> _WHAT IS NEEDED_
List all the lines in these records that hold "documentation".

═══ EXTRACTED MATERIAL ═══

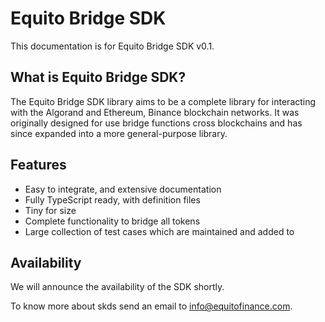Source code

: # Equito Bridge SDK

This documentation is for Equito Bridge SDK v0.1.

## What is Equito Bridge SDK?

The Equito Bridge SDK library aims to be a complete library for interacting with the Algorand and Ethereum, Binance blockchain networks.
It was originally designed for use bridge functions cross blockchains and has since expanded into a more general-purpose library.

## Features

- Easy to integrate, and extensive documentation
- Fully TypeScript ready, with definition files
- Tiny for size
- Complete functionality to bridge all tokens
- Large collection of test cases which are maintained and added to

## Availability

We will announce the availability of the SDK shortly.

To know more about skds send an email to info@equitofinance.com.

═══

> _OUTPUT BELOW_
This documentation is for Equito Bridge SDK v0.1.
- Easy to integrate, and extensive documentation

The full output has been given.